Will she be eligible for getting 5 points ? What is the minimum experience required for the partner ?

Thanks in advance

Pramod


----------



## supreetbh (Mar 19, 2018)

Hi All,

Please help with small query i have before submitting ACS. For Statutory Declaration/Affidavit do we need that to scan and then stamped with " True copy as original" from notary as did for other experience document. or it's not required for SD/Affidavits as they were already notarized.


----------



## sandytech55 (Apr 18, 2018)

*Australie PR*

Hi Frndz,
I am new to this forums and i am planning for AUS PR
My details: I have done BTECH (ECE) and Im working as a developer from past 7 years. 
and my wife have done BTECH (CSE) and also working as software developer in IT firm for 7 years. I wanted to include my Son (1 year) and my mother(50 yrs). 
My doubt: weather SHOULD I GO FORWARD for PR with MY wife as primary ? or with myself only ?
A


----------



## hunterr (Mar 5, 2018)

sandytech55 said:


> Hi Frndz,
> I am new to this forums and i am planning for AUS PR
> My details: I have done BTECH (ECE) an
> 
> Hey, for your information, you can get acs done for both you and your wife as you both fall in the sol, regarding peimary and secondary, you can decide after taking the pte, whosoever scores more can become primary applicant, you cannot include your mother, your son is included in the application.


----------



## Santhi Sundarapalli (Oct 22, 2018)

How did you achieve 79+ score in PTE. Can you please suggest any tips?


----------



## Revhappy2 (Oct 15, 2018)

Hi guys, I have a friend who did electrical and electronics and he told me, they deducted 6 years of experience and he ended up with zero points for experience.

I have done electronics and communication and this was in 1997-2001, the syllabus was very old, it was from Bangalore university's last batch and after us the very next batch was VTU university with cutting edge all new subjects. So my fear is my electronics and communication has very very few relevant IT related subjects.

I have a total of 16 years experience but I guess they only look at the last 10? Will l also lose 6 years out of 10 or will they consider that I have 16 years experiences and deduct 6 from it?

Sent from my Redmi Note 4 using Tapatalk


----------



## Immigrantno1 (Jul 22, 2018)

Hi Nitin
Go through trailing link will give you much detail of ACS assessment.
If your degree is not found relevant to work then you have to go through rpl wherein 6 years will be deducted.

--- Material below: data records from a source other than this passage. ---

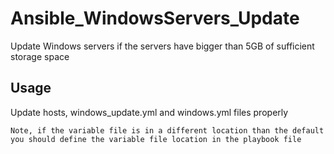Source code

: # Ansible_WindowsServers_Update

Update Windows servers if the servers have bigger than 5GB of sufficient storage space


## Usage

Update hosts, windows_update.yml and windows.yml files properly

``
Note, if the variable file is in a different location than the default you should define the variable file location in the playbook file
``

https://www.acs.org.au/msa/skills-assessment-guidelines-for-applicants.html

Thanks and Regards


----------



## Revhappy2 (Oct 15, 2018)

Immigrantno1 said:


> Hi Nitin
> Go through trailing link will give you much detail of ACS assessment.
> If your degree is not found relevant to work then you have to go through rpl wherein 6 years will be deducted.
> 
> ...


Thanks, if they deduct 6 years, then even best case I get only 5 Pts and then English I will have to score 20pts even then max will be 65pts. 

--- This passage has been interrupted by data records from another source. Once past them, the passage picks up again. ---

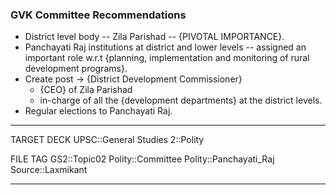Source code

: ### GVK Committee Recommendations
- District level body -- Zila Parishad -- {PIVOTAL IMPORTANCE}.
- Panchayati Raj institutions at district and lower levels -- assigned an important role w.r.t {planning, implementation and monitoring of rural development programs}.
- Create post -> {District Development Commissioner} 
	- {CEO} of Zila Parishad
	- in-charge of all the {development departments} at the district levels.
- Regular elections to Panchayati Raj.


---

TARGET DECK
UPSC::General Studies 2::Polity

FILE TAG
GS2::Topic02 Polity::Committee Polity::Panchayati_Raj Source::Laxmikant

---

I need to really get 10 or 15 for experience, if I have to stand any chance.

Sent from my Redmi Note 4 using Tapatalk


----------



## luvjd (Aug 10, 2017)

Nitin829 said:


> Hi guys, I have a friend who did electrical and electronics and he told me, they deducted 6 years of experience and he ended up with zero points for experience.
> 
> I have done electronics and communication and this was in 1997-2001, the syllabus was very old, it was from Bangalore university's last batch and after us the very next batch was VTU university with cutting edge all new subjects. So my fear is my electronics and communication has very very few relevant IT related subjects.
> 
> ...


They don't deduct 6 years from the last 10 years but from the total experience. So you have nothing to worry about. You will get 15 points for experience.


----------



## Revhappy2 (Oct 15, 2018)

luvjd said:


> They don't deduct 6 years from the last 10 years but from the total experience. So you have nothing to worry about. You will get 15 points for experience.


Thanks. But I have to submit last 10 years experience documents right? How will prove to them the experience before the last 10 years?

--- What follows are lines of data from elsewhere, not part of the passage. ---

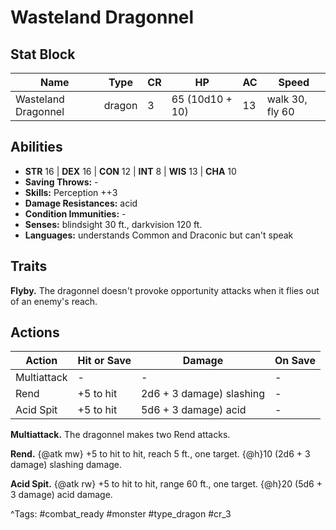 # Wasteland Dragonnel

## Stat Block

| Name | Type | CR | HP | AC | Speed |
|------|------|----|----|----|-------|
| Wasteland Dragonnel | dragon | 3 | 65 (10d10 + 10) | 13 | walk 30, fly 60 |

## Abilities

- **STR** 16 | **DEX** 16 | **CON** 12 | **INT** 8 | **WIS** 13 | **CHA** 10
- **Saving Throws:** -  
- **Skills:** Perception ++3  
- **Damage Resistances:** acid  
- **Condition Immunities:** -  
- **Senses:** blindsight 30 ft., darkvision 120 ft.  
- **Languages:** understands Common and Draconic but can't speak

## Traits

**Flyby.** The dragonnel doesn't provoke opportunity attacks when it flies out of an enemy's reach.


## Actions

| Action | Hit or Save | Damage | On Save |
|--------|--------------|--------|----------|
| Multiattack | - | - | - |
| Rend | +5 to hit | 2d6 + 3 damage) slashing | - |
| Acid Spit | +5 to hit | 5d6 + 3 damage) acid | - |

**Multiattack.** The dragonnel makes two Rend attacks.

**Rend.** {@atk mw} +5 to hit to hit, reach 5 ft., one target. {@h}10 (2d6 + 3 damage) slashing damage.

**Acid Spit.** {@atk rw} +5 to hit to hit, range 60 ft., one target. {@h}20 (5d6 + 3 damage) acid damage.


^Tags: #combat_ready #monster #type_dragon #cr_3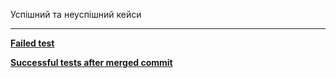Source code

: Успішний та неуспішний кейси

---

**[Failed test](https://github.com/vladimirkoff/arch-lab2/actions/runs/8300536349)**

**[Successful tests after merged commit](https://github.com/vladimirkoff/arch-lab2/actions/runs/8300565144)**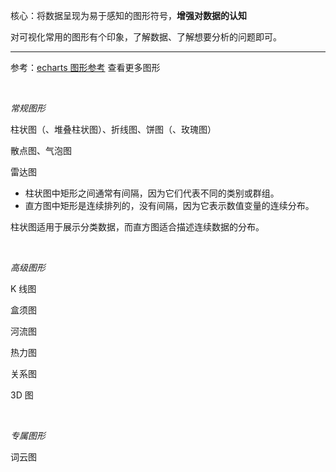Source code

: 
核心：将数据呈现为易于感知的图形符号，**增强对数据的认知**


对可视化常用的图形有个印象，了解数据、了解想要分析的问题即可。


--------------

参考：[echarts 图形参考](https://echarts.apache.org/examples/zh/index.html) 查看更多图形

</br>

_常规图形_

柱状图（、堆叠柱状图）、折线图、饼图（、玫瑰图）

散点图、气泡图

雷达图


- 柱状图中矩形之间通常有间隔，因为它们代表不同的类别或群组。
- 直方图中矩形是连续排列的，没有间隔，因为它表示数值变量的连续分布。

柱状图适用于展示分类数据，而直方图适合描述连续数据的分布。

</br>

_高级图形_

K 线图

盒须图

河流图

热力图

关系图

3D 图


</br>

_专属图形_

词云图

Sent from my Redmi Note 4 using Tapatalk


----------



## prakshil (Sep 26, 2017)

Basically, you should get your assessment done for the whole career and if its positive you would most probably end up with 10 years of relevant experience fetching 15 points(8+ years).I had done my ACS for whole IT experience (13 years ) out of which 4 years were deducted as I am from CSE background.


----------